Once everything is set up, we have to load the following packages:

# load required packages
library(knitr) # for creating the R Markdown document
library(here) # for files paths organization
library(tidyverse) # for data manipulation and visualization
library(Rcpp) # for running the matching algorithm
library(optmatch) # for matching pairs
library(igraph) # for pair matching via bipartite maximal weighted matching

We load our custom ggplot2 theme for graphs:

# load ggplot custom theme
source(here::here(
  "inputs", "2.functions",
  "script_theme_tufte.R"
))
# define nice colors
my_blue <- "#0081a7"
my_orange <- "#fb8500"

We also have to load the script_time_series_matching_function.R located in the 0.script_matching_algorithm folder and which provides the functions used for matching time series:

# load matching functions
source(
  here::here(
    "inputs", "2.functions",
    "script_time_series_matching_function.R"
  )
)

Preparing the Data for Matching

Selecting and Creating Relevant Variables

First, we load the data:

# load data
data <-
  readRDS(here::here("inputs", "1.data", "4.data_for_analysis", "data_for_analysis.RDS")) %>%
  # drop wind direction variable as we use instead wind direction categories
  select(-wind_direction)

For each covariate, we create the first daily lags and leads and create a new dataframe called processed_data:

# create first daily lead for each variable
data_leads <- data %>%
  select(date, mean_no2:wind_direction_categories) %>%
  mutate_at(vars(-date), ~  lead(., n = 1, order_by = date)) %>%
  rename_at(vars(-date), function(x)
    paste0(x, "_lead_", 1))

# create first daily lag for each variable
data_lags <- data %>%
  select(date, mean_no2:wind_direction_categories) %>%
  mutate_at(vars(-date), ~  lag(., n = 1, order_by = date)) %>%
  rename_at(vars(-date), function(x)
    paste0(x, "_lag_", 1))

# create processed_data
processed_data <- left_join(data, data_lags, by = "date") %>%
  left_join(., data_leads, by = "date")

We can now define the hypothetical experiment that we would like to investigate.

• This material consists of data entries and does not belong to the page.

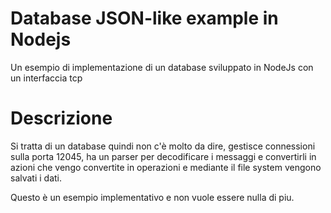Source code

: # Database JSON-like example in Nodejs

Un esempio di implementazione di un database sviluppato in NodeJs con un interfaccia tcp

# Descrizione

Si tratta di un database quindi non c'è molto da dire, gestisce connessioni sulla porta 12045, ha un parser per decodificare i messaggi e convertirli in azioni che vengo convertite in operazioni e mediante il file system vengono salvati i dati.

Questo è un esempio implementativo e non vuole essere nulla di piu.
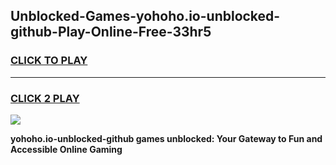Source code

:
## Unblocked-Games-yohoho.io-unblocked-github-Play-Online-Free-33hr5
<h3>
<a href="https://premium76.site?title=yohoho.io-unblocked-github&ref=26A">CLICK TO PLAY</a></h3>
<hr>

<h3>
<a href="https://premium76.site?title=yohoho.io-unblocked-github&ref=26A">CLICK 2 PLAY</a>
  
</h3>

<a href="https://premium76.site?title=yohoho.io-unblocked-github&ref=26A"><img src="https://clearcache.store/games.png"></a>


**yohoho.io-unblocked-github games unblocked: Your Gateway to Fun and Accessible Online Gaming**
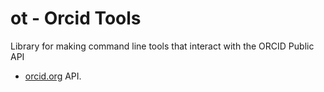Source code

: 
# ot - Orcid Tools

Library for making command line tools that interact with the ORCID Public API

+ [orcid.org](http://orcid.org) API.


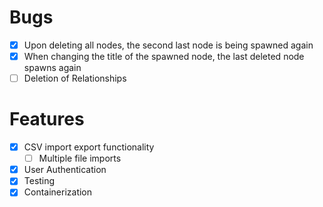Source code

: # Bugs
- [x] Upon deleting all nodes, the second last node is being spawned again
- [x] When changing the title of the spawned node, the last deleted node spawns again
- [ ] Deletion of Relationships

# Features

- [x] CSV import export functionality
    - [ ] Multiple file imports
- [x] User Authentication
- [x] Testing
- [x] Containerization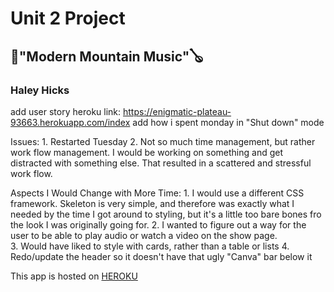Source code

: # Unit 2 Project
## :violin:"Modern Mountain Music":banjo:
### Haley Hicks

add user story
heroku link: https://enigmatic-plateau-93663.herokuapp.com/index
add how i spent monday in "Shut down" mode

Issues:
    1. Restarted Tuesday
    2. Not so much time management, but rather work flow management. I would be working on something and get distracted with something else. That resulted in a scattered and stressful work flow.


Aspects I Would Change with More Time:
    1. I would use a different CSS framework. Skeleton is very simple, and therefore was exactly what I needed by the time I got around to styling, but it's a little too bare bones fro the look I was originally going for.
    2. I wanted to figure out a way for the user to be able to play audio or watch a video on the show page.  
    3. Would have liked to style with cards, rather than a table or lists
    4. Redo/update the header so it doesn't have that ugly "Canva" bar below it


This app is hosted on [HEROKU](https://enigmatic-plateau-93663.herokuapp.com/index)
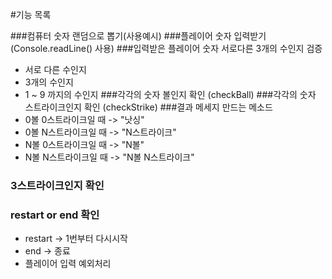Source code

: #기능 목록

###컴퓨터 숫자 랜덤으로 뽑기(사용예시)
###플레이어 숫자 입력받기 (Console.readLine() 사용)
###입력받은 플레이어 숫자 서로다른 3개의 수인지 검증
 - 서로 다른 수인지 
 - 3개의 수인지
 - 1 ~ 9 까지의 수인지
###각각의 숫자 볼인지 확인 (checkBall)
###각각의 숫자 스트라이크인지 확인 (checkStrike)
###결과 메세지 만드는 메소드 
 - 0볼 0스트라이크일 때 -> "낫싱"
 - 0볼 N스트라이크일 때 -> "N스트라이크"
 - N볼 0스트라이크일 때 -> "N볼"
 - N볼 N스트라이크일 때 -> "N볼 N스트라이크"
### 3스트라이크인지 확인
### restart or end 확인 
 - restart -> 1번부터 다시시작 
 - end -> 종료
 - 플레이어 입력 예외처리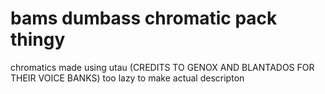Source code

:# bams dumbass chromatic pack thingy
 chromatics made using utau (CREDITS TO GENOX AND BLANTADOS FOR THEIR VOICE BANKS)
too lazy to make actual descripton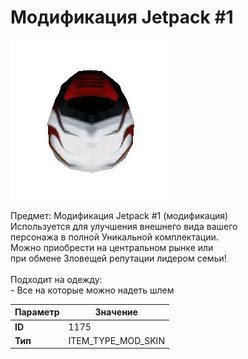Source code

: # Модификация Jetpack #1

![Item Image](../img/1175.webp?raw=true)

Предмет: Модификация Jetpack #1 (модификация)<br>Используется для улучшения внешнего вида вашего<br>персонажа в полной Уникальной комплектации.<br>Можно приобрести на центральном рынке или<br>при обмене Зловещей репутации лидером семьи!<br><br>Подходит на одежду: <br> - Все на которые можно надеть шлем


| Параметр | Значение |
|----------|----------|
| **ID** | 1175 |
| **Тип** | ITEM_TYPE_MOD_SKIN |

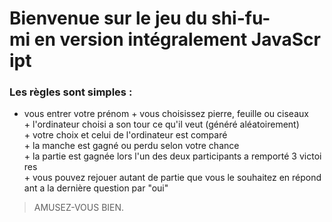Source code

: # Bienvenue sur le jeu du shi-fu-mi en version intégralement JavaScript

### Les règles sont simples :

+ vous entrer votre prénom
+ vous choisissez pierre, feuille ou ciseaux
+ l'ordinateur choisi a son tour ce qu'il veut (généré aléatoirement)
+ votre choix et celui de l'ordinateur est comparé
+ la manche est gagné ou perdu selon votre chance
+ la partie est gagnée lors l'un des deux participants a remporté 3 victoires
+ vous pouvez rejouer autant de partie que vous le souhaitez en répondant a la dernière question par "oui"

>AMUSEZ-VOUS BIEN.
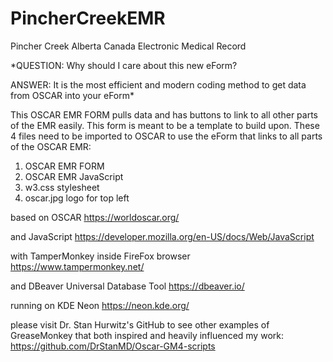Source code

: # PincherCreekEMR
Pincher Creek Alberta Canada Electronic Medical Record


*QUESTION: Why should I care about this new eForm?

ANSWER: It is the most efficient and modern coding method to get data from OSCAR into your eForm*


This OSCAR EMR FORM pulls data and has buttons to link to all other parts of the EMR easily. 
This form is meant to be a template to build upon.
These 4 files need to be imported to OSCAR to use the eForm that links to all parts of the OSCAR EMR:
1) OSCAR EMR FORM
2) OSCAR EMR JavaScript
3) w3.css stylesheet
4) oscar.jpg logo for top left

based on OSCAR
https://worldoscar.org/

and JavaScript
https://developer.mozilla.org/en-US/docs/Web/JavaScript

with TamperMonkey inside FireFox browser
https://www.tampermonkey.net/

and DBeaver Universal Database Tool
https://dbeaver.io/

running on KDE Neon
https://neon.kde.org/

please visit Dr. Stan Hurwitz's GitHub to see other examples of GreaseMonkey
that both inspired and heavily influenced my work:
https://github.com/DrStanMD/Oscar-GM4-scripts

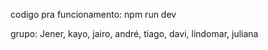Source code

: codigo pra funcionamento: npm run dev

grupo: Jener, kayo, jairo, andré, tiago, davi, lindomar, juliana
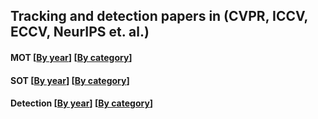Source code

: ## Tracking and detection papers in (CVPR, ICCV, ECCV, NeurIPS et. al.)

#### MOT [[By year](https://github.com/XinLi-zn/tracking-detection-papers/blob/main/MOT-papers.md)]  [[By category](https://github.com/XinLi-zn/tracking-detection-papers/blob/main/MOT-papers.md)]

#### SOT  [[By year](https://github.com/XinLi-zn/tracking-detection-papers/blob/main/SOT-papers.md)]  [[By category](https://github.com/XinLi-zn/tracking-detection-papers/blob/main/SOT-papers.md)]

#### Detection  [[By year](https://github.com/XinLi-zn/tracking-detection-papers/blob/main/MOT-papers.md)]  [[By category](https://github.com/XinLi-zn/tracking-detection-papers/blob/main/MOT-papers.md)]
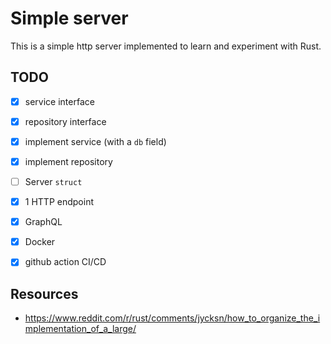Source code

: # Simple server

This is a simple http server implemented to learn and experiment with Rust.


## TODO

* [x] service interface
* [x] repository interface
* [x] implement service (with a `db` field)
* [x] implement repository
* [ ] Server `struct`
* [x] 1 HTTP endpoint
* [x] GraphQL
* [x] Docker
* [x] github action CI/CD


## Resources

* https://www.reddit.com/r/rust/comments/jycksn/how_to_organize_the_implementation_of_a_large/
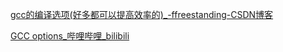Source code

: [gcc的编译选项(好多都可以提高效率的)_-ffreestanding-CSDN博客](https://blog.csdn.net/eroswang/article/details/1966640)

[GCC options_哔哩哔哩_bilibili](https://www.bilibili.com/video/BV1ybxceAEFt/?spm_id_from=333.999.0.0&vd_source=ecc99d78ae961113010161a48a475a35)

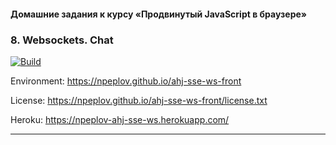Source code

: #### Домашние задания к курсу «Продвинутый JavaScript в браузере»
### 8. Websockets. Chat

[![Build](https://ci.appveyor.com/api/projects/status/y7h02mitraahl2hh?svg=true)](https://ci.appveyor.com/project/npeplov/ahj-sse-ws-front)

Environment: https://npeplov.github.io/ahj-sse-ws-front

License: https://npeplov.github.io/ahj-sse-ws-front/license.txt

Heroku: https://npeplov-ahj-sse-ws.herokuapp.com/

---

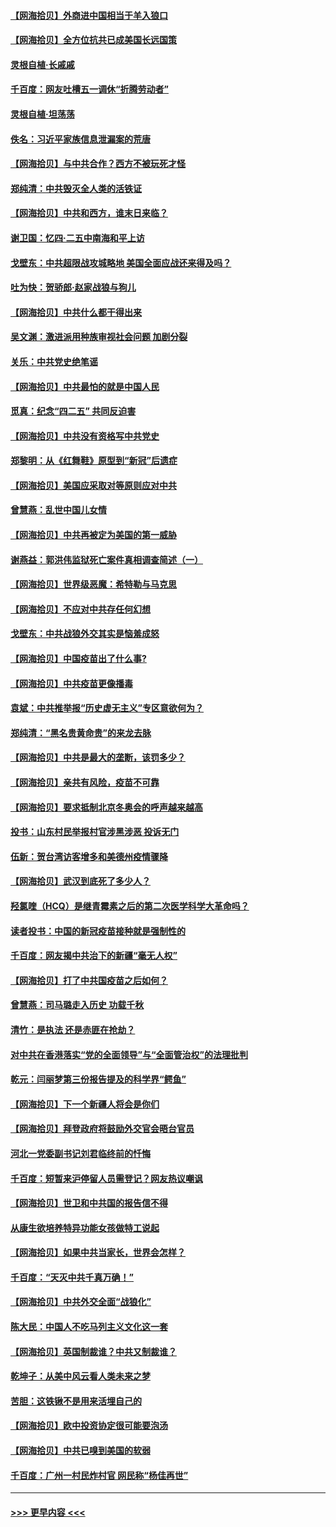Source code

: #### [【网海拾贝】外商进中国相当于羊入狼口](../pages/nsc993/n12908274.md?t=04280252) 
#### [【网海拾贝】全方位抗共已成美国长远国策](../pages/nsc993/n12906878.md?t=04280252) 
#### [灵根自植‧长戚戚](../pages/nsc993/n12905585.md?t=04280252) 
#### [千百度：网友吐槽五一调休“折腾劳动者”](../pages/nsc993/n12905934.md?t=04280252) 
#### [灵根自植‧坦荡荡](../pages/nsc993/n12905562.md?t=04280252) 
#### [佚名：习近平家族信息泄漏案的荒唐](../pages/nsc993/n12904705.md?t=04280252) 
#### [【网海拾贝】与中共合作？西方不被玩死才怪](../pages/nsc993/n12903873.md?t=04280252) 
#### [郑纯清：中共毁灭全人类的活铁证](../pages/nsc993/n12903785.md?t=04280252) 
#### [【网海拾贝】中共和西方，谁末日来临？](../pages/nsc993/n12903482.md?t=04280252) 
#### [谢卫国：忆四‧二五中南海和平上访](../pages/nsc993/n12902192.md?t=04280252) 
#### [戈壁东：中共超限战攻城略地 美国全面应战还来得及吗？](../pages/nsc993/n12902297.md?t=04280252) 
#### [吐为快：贺骄郎‧赵家战狼与狗儿](../pages/nsc993/n12902280.md?t=04280252) 
#### [【网海拾贝】中共什么都干得出来](../pages/nsc993/n12897500.md?t=04280252) 
#### [吴文渊：激进派用种族审视社会问题 加剧分裂](../pages/nsc993/n12893881.md?t=04280252) 
#### [关乐：中共党史绝笔谣](../pages/nsc993/n12897270.md?t=04280252) 
#### [【网海拾贝】中共最怕的就是中国人民](../pages/nsc993/n12894705.md?t=04280252) 
#### [觅真：纪念“四二五” 共同反迫害](../pages/nsc993/n12894553.md?t=04280252) 
#### [【网海拾贝】中共没有资格写中共党史](../pages/nsc993/n12892231.md?t=04280252) 
#### [郑黎明：从《红舞鞋》原型到“新冠”后遗症](../pages/nsc993/n12890469.md?t=04280252) 
#### [【网海拾贝】美国应采取对等原则应对中共](../pages/nsc993/n12889176.md?t=04280252) 
#### [曾慧燕：乱世中国儿女情](../pages/nsc993/n12887931.md?t=04280252) 
#### [【网海拾贝】中共再被定为美国的第一威胁](../pages/nsc993/n12887580.md?t=04280252) 
#### [谢燕益：郭洪伟监狱死亡案件真相调查简述（一）](../pages/nsc993/n12885648.md?t=04280252) 
#### [【网海拾贝】世界级恶魔：希特勒与马克思](../pages/nsc993/n12884062.md?t=04280252) 
#### [【网海拾贝】不应对中共存任何幻想](../pages/nsc993/n12881460.md?t=04280252) 
#### [戈壁东：中共战狼外交其实是恼羞成怒](../pages/nsc993/n12880392.md?t=04280252) 
#### [【网海拾贝】中国疫苗出了什么事?](../pages/nsc993/n12879124.md?t=04280252) 
#### [【网海拾贝】中共疫苗更像播毒](../pages/nsc993/n12876631.md?t=04280252) 
#### [袁斌：中共推举报“历史虚无主义”专区意欲何为？](../pages/nsc993/n12876530.md?t=04280252) 
#### [郑纯清：“黑名贵黄命贵”的来龙去脉](../pages/nsc993/n12875589.md?t=04280252) 
#### [【网海拾贝】中共是最大的垄断，该罚多少？](../pages/nsc993/n12874006.md?t=04280252) 
#### [【网海拾贝】亲共有风险，疫苗不可靠](../pages/nsc993/n12872224.md?t=04280252) 
#### [【网海拾贝】要求抵制北京冬奥会的呼声越来越高](../pages/nsc993/n12868962.md?t=04280252) 
#### [投书：山东村民举报村官涉黑涉恶 投诉无门](../pages/nsc993/n12869726.md?t=04280252) 
#### [伍新：贺台湾访客增多和美德州疫情骤降](../pages/nsc993/n12865651.md?t=04280252) 
#### [【网海拾贝】武汉到底死了多少人？](../pages/nsc993/n12863707.md?t=04280252) 
#### [羟氯喹（HCQ）是继青霉素之后的第二次医学科学大革命吗？](../pages/nsc993/n12638564.md?t=04280252) 
#### [读者投书：中国的新冠疫苗接种就是强制性的](../pages/nsc993/n12859932.md?t=04280252) 
#### [千百度：网友揭中共治下的新疆“毫无人权”](../pages/nsc993/n12858385.md?t=04280252) 
#### [【网海拾贝】打了中共国疫苗之后如何？](../pages/nsc993/n12857866.md?t=04280252) 
#### [曾慧燕：司马璐走入历史 功载千秋](../pages/nsc993/n12856996.md?t=04280252) 
#### [清竹：是执法 还是赤匪在抢劫？](../pages/nsc993/n12856952.md?t=04280252) 
#### [对中共在香港落实“党的全面领导”与“全面管治权”的法理批判](../pages/nsc993/n12856929.md?t=04280252) 
#### [乾元：闫丽梦第三份报告提及的科学界“鳄鱼”](../pages/nsc993/n12855985.md?t=04280252) 
#### [【网海拾贝】下一个新疆人将会是你们](../pages/nsc993/n12855864.md?t=04280252) 
#### [【网海拾贝】拜登政府将鼓励外交官会晤台官员](../pages/nsc993/n12853615.md?t=04280252) 
#### [河北一党委副书记刘君临终前的忏悔](../pages/nsc993/n12849420.md?t=04280252) 
#### [千百度：短暂来沪停留人员需登记？网友热议嘲讽](../pages/nsc993/n12853497.md?t=04280252) 
#### [【网海拾贝】世卫和中共国的报告信不得](../pages/nsc993/n12850902.md?t=04280252) 
#### [从康生欲培养特异功能女孩做特工说起](../pages/nsc993/n12849289.md?t=04280252) 
#### [【网海拾贝】如果中共当家长，世界会怎样？](../pages/nsc993/n12848436.md?t=04280252) 
#### [千百度：“天灭中共千真万确！”](../pages/nsc993/n12845659.md?t=04280252) 
#### [【网海拾贝】中共外交全面“战狼化”](../pages/nsc993/n12845607.md?t=04280252) 
#### [陈大民：中国人不吃马列主义文化这一套](../pages/nsc993/n12842496.md?t=04280252) 
#### [【网海拾贝】英国制裁谁？中共又制裁谁？](../pages/nsc993/n12840909.md?t=04280252) 
#### [乾坤子：从美中风云看人类未来之梦](../pages/nsc993/n12840590.md?t=04280252) 
#### [苦胆：这铁锹不是用来活埋自己的](../pages/nsc993/n12839512.md?t=04280252) 
#### [【网海拾贝】欧中投资协定很可能要泡汤](../pages/nsc993/n12835122.md?t=04280252) 
#### [【网海拾贝】中共已嗅到美国的软弱](../pages/nsc993/n12832411.md?t=04280252) 
#### [千百度：广州一村民炸村官 网民称“杨佳再世”](../pages/nsc993/n12832380.md?t=04280252) 

----
#### [ >>> 更早内容 <<< ](../indexes/nsc993-earlier.md)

Creating Potential Experiments

We defined our potential experiments such that:

Below are the required steps to select the corresponding treated and control units whose observations are stored in the matching_data:

# construct treatment assignment variable
processed_data <- processed_data %>%
  mutate(is_treated = ifelse(wind_direction_categories == "North-East", TRUE, FALSE),
         is_treated_lag_1 = lag(is_treated, n = 1, order_by = date))

# remove the days for which assignment is undefined
matching_data = processed_data[!is.na(processed_data$is_treated),]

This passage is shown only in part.